▶ Exercise goal: Pull every line with "Active" from the entries below.

▶ Entries supplied:
════

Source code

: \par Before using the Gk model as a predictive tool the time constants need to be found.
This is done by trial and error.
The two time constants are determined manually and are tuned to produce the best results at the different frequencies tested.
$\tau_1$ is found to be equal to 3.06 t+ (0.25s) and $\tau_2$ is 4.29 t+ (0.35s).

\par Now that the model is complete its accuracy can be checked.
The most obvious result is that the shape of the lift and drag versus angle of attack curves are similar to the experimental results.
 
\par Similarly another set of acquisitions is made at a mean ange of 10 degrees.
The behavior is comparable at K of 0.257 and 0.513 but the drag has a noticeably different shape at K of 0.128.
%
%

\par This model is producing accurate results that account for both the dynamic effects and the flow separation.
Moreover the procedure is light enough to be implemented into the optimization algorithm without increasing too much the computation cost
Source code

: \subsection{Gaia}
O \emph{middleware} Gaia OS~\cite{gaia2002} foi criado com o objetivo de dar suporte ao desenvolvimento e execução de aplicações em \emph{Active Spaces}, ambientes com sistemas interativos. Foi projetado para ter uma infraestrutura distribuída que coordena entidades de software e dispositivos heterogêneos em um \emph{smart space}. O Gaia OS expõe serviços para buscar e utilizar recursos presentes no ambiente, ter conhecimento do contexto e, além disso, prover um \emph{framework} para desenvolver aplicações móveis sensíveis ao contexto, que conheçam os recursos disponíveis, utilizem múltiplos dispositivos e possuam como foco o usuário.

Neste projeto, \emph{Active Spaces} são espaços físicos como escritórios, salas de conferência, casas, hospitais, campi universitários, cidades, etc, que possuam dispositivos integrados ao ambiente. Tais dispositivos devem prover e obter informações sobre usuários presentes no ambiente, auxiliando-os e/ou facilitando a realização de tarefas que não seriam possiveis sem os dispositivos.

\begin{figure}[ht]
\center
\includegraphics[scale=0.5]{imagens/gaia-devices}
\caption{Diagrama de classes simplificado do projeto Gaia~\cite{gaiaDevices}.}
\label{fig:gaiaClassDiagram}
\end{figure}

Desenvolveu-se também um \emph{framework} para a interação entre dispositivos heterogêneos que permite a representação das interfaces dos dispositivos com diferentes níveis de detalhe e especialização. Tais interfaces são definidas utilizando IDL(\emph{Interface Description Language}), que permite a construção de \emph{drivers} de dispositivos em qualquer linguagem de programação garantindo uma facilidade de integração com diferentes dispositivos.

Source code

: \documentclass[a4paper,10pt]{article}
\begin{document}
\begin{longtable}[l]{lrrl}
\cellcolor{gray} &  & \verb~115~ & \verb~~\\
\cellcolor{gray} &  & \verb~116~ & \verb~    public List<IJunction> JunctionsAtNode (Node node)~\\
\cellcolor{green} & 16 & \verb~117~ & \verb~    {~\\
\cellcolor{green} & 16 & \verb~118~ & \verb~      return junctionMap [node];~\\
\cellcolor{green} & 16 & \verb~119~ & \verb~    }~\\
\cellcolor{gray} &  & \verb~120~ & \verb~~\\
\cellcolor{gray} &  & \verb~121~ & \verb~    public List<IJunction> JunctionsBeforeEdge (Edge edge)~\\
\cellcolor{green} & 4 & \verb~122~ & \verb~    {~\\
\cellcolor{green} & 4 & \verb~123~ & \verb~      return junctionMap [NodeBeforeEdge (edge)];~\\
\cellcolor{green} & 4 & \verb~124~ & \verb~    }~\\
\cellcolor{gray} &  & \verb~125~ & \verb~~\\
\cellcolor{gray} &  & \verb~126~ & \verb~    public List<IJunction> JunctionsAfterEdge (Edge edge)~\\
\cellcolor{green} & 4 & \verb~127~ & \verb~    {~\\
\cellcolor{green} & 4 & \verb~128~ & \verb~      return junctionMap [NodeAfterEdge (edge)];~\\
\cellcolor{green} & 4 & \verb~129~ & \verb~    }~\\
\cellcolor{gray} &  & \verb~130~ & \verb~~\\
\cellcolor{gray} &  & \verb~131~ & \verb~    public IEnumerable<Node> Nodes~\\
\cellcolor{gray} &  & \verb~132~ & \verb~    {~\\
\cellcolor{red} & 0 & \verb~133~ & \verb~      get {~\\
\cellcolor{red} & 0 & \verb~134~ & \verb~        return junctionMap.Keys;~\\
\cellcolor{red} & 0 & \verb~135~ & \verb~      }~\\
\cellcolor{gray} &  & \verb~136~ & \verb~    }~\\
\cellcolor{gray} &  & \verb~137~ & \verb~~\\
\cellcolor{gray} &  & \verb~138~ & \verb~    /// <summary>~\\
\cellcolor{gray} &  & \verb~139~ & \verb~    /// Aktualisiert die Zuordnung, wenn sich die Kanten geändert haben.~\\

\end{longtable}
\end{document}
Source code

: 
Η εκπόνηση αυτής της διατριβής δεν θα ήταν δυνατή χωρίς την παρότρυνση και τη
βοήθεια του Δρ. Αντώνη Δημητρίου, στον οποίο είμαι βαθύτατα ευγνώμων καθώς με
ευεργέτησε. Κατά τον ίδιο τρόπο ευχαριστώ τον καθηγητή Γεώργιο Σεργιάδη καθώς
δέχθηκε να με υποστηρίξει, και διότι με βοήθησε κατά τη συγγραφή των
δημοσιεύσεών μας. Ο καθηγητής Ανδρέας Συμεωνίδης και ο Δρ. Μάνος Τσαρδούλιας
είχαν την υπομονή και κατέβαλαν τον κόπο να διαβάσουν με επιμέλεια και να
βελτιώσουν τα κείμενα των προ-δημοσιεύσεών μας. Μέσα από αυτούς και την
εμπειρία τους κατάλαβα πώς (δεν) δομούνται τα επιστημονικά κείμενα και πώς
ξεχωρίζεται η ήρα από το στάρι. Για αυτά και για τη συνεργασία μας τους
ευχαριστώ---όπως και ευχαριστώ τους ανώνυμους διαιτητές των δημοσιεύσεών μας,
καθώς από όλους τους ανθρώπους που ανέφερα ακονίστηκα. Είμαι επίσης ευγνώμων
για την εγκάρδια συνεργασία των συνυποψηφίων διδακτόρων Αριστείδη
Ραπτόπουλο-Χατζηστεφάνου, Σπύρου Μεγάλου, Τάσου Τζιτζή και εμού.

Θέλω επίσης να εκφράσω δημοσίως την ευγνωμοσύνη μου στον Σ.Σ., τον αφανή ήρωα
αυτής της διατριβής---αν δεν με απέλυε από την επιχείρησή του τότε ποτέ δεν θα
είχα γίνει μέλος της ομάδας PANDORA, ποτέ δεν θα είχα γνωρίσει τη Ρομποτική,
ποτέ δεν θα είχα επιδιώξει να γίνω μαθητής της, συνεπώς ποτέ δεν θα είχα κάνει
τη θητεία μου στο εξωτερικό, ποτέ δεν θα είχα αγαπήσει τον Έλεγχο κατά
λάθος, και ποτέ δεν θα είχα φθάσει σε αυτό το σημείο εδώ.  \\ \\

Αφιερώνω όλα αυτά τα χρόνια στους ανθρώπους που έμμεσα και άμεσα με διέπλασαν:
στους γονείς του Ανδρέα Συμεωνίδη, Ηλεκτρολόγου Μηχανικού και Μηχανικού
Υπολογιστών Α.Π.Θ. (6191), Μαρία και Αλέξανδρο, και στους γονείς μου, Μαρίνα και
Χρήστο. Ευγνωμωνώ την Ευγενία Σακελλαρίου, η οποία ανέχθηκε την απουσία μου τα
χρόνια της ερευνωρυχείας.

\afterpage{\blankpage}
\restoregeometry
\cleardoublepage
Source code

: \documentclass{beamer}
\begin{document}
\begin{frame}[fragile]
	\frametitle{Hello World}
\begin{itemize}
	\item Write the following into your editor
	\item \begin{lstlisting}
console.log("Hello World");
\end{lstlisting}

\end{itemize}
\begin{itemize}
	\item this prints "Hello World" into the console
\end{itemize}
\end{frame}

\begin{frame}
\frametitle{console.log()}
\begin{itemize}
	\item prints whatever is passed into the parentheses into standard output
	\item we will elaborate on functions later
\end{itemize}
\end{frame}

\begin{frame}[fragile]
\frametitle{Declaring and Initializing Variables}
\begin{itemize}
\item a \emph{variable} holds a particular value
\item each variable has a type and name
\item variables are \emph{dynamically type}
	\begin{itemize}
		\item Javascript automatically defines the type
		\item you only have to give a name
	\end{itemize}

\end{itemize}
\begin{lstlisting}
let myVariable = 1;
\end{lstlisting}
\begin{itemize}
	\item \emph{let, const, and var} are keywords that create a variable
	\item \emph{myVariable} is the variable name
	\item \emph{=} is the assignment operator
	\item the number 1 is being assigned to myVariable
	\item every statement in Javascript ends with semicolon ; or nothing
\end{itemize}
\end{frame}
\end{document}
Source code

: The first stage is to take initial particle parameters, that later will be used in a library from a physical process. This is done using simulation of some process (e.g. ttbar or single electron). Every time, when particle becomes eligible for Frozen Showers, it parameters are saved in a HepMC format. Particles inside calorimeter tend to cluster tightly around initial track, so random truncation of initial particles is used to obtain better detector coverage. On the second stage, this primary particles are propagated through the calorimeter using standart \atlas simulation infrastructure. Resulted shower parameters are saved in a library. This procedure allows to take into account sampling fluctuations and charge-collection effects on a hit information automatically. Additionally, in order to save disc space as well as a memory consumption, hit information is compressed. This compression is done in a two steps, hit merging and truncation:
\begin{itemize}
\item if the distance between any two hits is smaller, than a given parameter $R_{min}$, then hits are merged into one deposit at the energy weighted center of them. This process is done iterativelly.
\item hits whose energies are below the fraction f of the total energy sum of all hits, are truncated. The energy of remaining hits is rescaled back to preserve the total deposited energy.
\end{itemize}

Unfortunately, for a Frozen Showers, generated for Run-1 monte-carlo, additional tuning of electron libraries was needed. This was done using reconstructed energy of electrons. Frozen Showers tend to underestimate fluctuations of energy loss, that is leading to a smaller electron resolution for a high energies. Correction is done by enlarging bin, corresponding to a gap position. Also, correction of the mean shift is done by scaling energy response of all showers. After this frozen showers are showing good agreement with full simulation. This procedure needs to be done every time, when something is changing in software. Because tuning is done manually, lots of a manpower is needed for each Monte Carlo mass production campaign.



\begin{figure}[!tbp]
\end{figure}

════

▶ Answer to this task:
O \emph{middleware} Gaia OS~\cite{gaia2002} foi criado com o objetivo de dar suporte ao desenvolvimento e execução de aplicações em \emph{Active Spaces}, ambientes com sistemas interativos. Foi projetado para ter uma infraestrutura distribuída que coordena entidades de software e dispositivos heterogêneos em um \emph{smart space}. O Gaia OS expõe serviços para buscar e utilizar recursos presentes no ambiente, ter conhecimento do contexto e, além disso, prover um \emph{framework} para desenvolver aplicações móveis sensíveis ao contexto, que conheçam os recursos disponíveis, utilizem múltiplos dispositivos e possuam como foco o usuário.
Neste projeto, \emph{Active Spaces} são espaços físicos como escritórios, salas de conferência, casas, hospitais, campi universitários, cidades, etc, que possuam dispositivos integrados ao ambiente. Tais dispositivos devem prover e obter informações sobre usuários presentes no ambiente, auxiliando-os e/ou facilitando a realização de tarefas que não seriam possiveis sem os dispositivos.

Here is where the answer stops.